Purpose
Factorial ANOVA refers to a special case of the general linear model in which there is an interaction of two or more categorical variables (i.e. factors). A factorial design is used when there is an interest in how two or more variables (or factors) affect some outcomes variable. Rather than conduct separate one-way ANOVAs for each factor, they are all included in one analysis. Today we will review how to run factorial ANOVA models in R and how to interpret and visualize the results.
- Research scenario
- Tables of means
- Running the model
- Plotting
- Simple effects
Be sure to have the following packages installed and loaded:
library(tidyverse) # for plotting and data wrangling
library(rio) # for importing data
library(psych) # for descriptives
library(lsr) # for eta squared functions
library(emmeans) # for marginal means and simple effects
library(sjPlot) # for plotting model results
library(apaTables) # for tables of means
library(car) # for testing model assumptions
library(broom) # for tidying model output
Research scenario
- Based on subjects’ self-reports of rejection sensitivity (N = 80), a researcher divides subjects into two equal groups (low RS and high RS). Whereas half of the subjects in each group interact with a partner who displays a happy emotional expression during the interaction, the other half of the subjects in each group interact with a partner who displays a neutral emotional expression during the interaction. After the interaction, subjects are asked to rate the statement, “My interaction partner likes me”, on a scale from 1 (strongly disagree) to 7 (strongly agree).

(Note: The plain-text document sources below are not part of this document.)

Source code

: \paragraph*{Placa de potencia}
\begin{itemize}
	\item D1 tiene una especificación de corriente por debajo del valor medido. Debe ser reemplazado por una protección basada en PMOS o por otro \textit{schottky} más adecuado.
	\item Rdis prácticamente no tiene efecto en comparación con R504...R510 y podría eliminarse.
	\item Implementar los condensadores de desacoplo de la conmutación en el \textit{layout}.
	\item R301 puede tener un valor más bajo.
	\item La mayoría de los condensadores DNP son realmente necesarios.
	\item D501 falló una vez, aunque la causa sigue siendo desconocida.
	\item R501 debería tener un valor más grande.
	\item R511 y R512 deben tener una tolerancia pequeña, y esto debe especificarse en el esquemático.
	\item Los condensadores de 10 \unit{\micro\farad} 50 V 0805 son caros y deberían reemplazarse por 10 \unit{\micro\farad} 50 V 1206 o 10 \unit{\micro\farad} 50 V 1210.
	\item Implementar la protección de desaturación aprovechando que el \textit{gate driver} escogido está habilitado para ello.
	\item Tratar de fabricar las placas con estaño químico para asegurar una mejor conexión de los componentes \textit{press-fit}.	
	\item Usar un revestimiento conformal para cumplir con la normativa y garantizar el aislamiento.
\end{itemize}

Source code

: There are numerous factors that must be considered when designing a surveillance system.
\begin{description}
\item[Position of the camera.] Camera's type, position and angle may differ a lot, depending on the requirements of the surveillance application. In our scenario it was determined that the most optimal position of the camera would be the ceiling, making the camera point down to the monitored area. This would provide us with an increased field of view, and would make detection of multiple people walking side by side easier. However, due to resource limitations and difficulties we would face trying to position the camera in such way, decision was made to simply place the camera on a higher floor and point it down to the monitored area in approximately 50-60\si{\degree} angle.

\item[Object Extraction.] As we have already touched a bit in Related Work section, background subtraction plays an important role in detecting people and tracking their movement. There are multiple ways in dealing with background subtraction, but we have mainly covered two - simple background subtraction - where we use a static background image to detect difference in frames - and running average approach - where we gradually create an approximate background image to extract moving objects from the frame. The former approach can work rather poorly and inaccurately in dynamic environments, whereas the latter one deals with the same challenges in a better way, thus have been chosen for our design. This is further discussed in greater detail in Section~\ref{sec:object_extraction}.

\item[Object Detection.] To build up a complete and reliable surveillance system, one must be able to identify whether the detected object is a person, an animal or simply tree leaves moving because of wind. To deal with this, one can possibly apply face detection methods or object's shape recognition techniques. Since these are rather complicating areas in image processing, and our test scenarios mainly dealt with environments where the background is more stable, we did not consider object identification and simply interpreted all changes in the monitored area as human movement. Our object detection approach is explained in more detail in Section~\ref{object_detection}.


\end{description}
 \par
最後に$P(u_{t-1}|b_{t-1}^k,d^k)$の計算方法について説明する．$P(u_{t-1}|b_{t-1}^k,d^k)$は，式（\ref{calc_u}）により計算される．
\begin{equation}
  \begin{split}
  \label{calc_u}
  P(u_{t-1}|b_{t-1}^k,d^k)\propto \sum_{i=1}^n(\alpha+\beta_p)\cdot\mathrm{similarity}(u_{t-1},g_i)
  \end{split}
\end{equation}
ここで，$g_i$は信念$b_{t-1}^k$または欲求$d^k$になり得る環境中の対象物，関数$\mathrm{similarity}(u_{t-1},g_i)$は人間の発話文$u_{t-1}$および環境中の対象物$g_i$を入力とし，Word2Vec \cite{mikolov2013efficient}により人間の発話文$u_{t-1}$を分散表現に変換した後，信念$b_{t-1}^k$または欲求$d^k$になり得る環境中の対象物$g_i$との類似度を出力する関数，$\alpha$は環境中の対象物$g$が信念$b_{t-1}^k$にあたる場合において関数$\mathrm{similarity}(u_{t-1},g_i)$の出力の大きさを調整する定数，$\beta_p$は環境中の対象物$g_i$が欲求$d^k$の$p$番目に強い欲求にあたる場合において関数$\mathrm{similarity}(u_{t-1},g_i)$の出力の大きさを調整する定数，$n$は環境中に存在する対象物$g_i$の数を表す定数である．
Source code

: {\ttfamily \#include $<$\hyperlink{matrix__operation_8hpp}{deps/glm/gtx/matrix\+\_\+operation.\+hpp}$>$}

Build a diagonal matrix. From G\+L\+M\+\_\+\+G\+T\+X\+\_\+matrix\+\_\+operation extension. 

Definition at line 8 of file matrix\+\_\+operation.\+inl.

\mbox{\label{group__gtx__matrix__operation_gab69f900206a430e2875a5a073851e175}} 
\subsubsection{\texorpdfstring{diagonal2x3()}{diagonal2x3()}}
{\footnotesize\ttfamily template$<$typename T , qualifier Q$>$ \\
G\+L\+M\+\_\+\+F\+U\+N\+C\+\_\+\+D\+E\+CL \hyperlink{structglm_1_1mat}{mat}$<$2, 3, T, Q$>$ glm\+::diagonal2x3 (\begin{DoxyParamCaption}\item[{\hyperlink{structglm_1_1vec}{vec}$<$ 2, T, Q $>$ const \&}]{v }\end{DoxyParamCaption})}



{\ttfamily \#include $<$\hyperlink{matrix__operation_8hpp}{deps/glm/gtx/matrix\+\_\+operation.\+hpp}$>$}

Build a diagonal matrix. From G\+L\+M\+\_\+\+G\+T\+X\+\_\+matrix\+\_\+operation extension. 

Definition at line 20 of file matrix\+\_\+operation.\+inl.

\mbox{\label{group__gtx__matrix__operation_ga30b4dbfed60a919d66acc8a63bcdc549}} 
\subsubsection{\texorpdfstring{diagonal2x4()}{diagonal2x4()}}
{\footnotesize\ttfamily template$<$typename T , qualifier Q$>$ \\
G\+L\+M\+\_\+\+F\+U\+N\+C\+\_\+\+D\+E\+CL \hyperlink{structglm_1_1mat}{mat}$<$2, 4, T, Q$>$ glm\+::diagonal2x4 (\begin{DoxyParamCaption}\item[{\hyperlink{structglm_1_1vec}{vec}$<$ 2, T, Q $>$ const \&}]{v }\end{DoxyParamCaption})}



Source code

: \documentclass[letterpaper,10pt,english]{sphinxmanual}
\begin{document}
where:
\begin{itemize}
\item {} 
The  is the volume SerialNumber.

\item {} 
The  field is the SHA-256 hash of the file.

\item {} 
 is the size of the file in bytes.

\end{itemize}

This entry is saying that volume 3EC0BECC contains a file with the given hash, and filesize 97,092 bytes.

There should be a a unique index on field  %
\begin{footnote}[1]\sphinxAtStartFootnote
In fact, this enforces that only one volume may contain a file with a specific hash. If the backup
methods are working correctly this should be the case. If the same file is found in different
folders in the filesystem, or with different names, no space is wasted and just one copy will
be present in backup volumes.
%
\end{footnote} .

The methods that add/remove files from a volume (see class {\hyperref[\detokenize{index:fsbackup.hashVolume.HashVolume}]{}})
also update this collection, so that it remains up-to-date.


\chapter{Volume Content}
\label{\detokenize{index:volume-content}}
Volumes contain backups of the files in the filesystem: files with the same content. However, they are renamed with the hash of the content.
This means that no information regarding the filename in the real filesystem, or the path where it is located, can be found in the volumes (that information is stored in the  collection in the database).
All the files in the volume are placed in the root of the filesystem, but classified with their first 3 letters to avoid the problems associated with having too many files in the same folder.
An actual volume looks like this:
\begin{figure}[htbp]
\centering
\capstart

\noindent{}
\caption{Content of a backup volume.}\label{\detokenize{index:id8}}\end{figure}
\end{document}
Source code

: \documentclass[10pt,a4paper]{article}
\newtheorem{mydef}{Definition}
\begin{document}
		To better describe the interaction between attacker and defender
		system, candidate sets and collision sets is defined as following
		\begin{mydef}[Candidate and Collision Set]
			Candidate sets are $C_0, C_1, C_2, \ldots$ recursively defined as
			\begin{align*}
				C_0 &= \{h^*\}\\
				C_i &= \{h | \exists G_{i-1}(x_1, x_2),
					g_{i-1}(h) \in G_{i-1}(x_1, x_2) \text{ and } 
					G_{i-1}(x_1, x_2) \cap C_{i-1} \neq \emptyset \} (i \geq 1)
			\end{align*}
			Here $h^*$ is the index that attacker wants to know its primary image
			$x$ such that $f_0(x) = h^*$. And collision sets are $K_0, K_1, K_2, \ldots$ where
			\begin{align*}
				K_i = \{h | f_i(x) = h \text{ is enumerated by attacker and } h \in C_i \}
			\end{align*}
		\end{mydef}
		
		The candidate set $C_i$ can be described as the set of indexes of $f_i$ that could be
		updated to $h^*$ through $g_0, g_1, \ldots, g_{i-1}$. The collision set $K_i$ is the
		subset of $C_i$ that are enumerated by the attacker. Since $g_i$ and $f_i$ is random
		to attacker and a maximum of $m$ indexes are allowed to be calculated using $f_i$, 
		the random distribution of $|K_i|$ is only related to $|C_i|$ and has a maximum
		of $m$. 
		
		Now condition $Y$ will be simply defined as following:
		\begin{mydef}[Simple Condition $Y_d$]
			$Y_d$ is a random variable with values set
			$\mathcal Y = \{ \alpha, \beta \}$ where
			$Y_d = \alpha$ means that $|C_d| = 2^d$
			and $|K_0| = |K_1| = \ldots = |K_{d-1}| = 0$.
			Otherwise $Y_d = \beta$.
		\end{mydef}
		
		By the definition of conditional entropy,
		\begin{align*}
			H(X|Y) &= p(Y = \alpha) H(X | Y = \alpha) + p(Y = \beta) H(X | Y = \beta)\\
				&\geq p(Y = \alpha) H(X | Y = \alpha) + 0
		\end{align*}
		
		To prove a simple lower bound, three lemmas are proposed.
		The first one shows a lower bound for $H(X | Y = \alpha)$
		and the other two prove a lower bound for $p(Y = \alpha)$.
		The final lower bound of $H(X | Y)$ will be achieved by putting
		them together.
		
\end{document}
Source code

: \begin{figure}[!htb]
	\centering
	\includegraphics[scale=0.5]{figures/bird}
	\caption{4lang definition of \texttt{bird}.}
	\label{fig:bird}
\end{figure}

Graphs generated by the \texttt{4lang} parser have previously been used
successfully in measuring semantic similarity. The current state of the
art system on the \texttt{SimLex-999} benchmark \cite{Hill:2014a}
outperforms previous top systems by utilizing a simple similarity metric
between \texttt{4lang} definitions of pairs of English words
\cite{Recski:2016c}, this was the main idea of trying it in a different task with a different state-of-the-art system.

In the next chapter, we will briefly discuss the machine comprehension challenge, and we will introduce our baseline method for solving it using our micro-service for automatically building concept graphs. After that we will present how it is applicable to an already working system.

Question: What type of factorial ANOVA design is this?
Data
reject <- import("https://raw.githubusercontent.com/uopsych/psy612/master/labs/lab-8/data/reject.csv")
Output
## 'data.frame': 80 obs. of 3 variables:
## $ rs : chr "Low" "Low" "Low" "Low" ...
## $ partner: chr "Neutral" "Neutral" "Neutral" "Neutral" ...
## $ liking : int 4 4 4 5 5 5 5 5 5 5 ...
- Look at the first few rows
- It looks like
rs
and partner
are both being read in as character variables. Let’s go ahead and change those to factors.
reject <- reject %>%
mutate(rs = as.factor(rs),
partner = as.factor(partner))
- Check the structure again. Notice that by default R orders factor levels alphabetically. In our case, this means that
High
will be the reference group of rejection sensitivity and Happy
will be the reference group of interaction partner’s emotional expression. However, it might be more intuitive to have Low
and Neutral
be the reference groups, respectively.
Output
## 'data.frame': 80 obs. of 3 variables:
## $ rs : Factor w/ 2 levels "High","Low": 2 2 2 2 2 2 2 2 2 2 ...
## $ partner: Factor w/ 2 levels "Happy","Neutral": 2 2 2 2 2 2 2 2 2 2 ...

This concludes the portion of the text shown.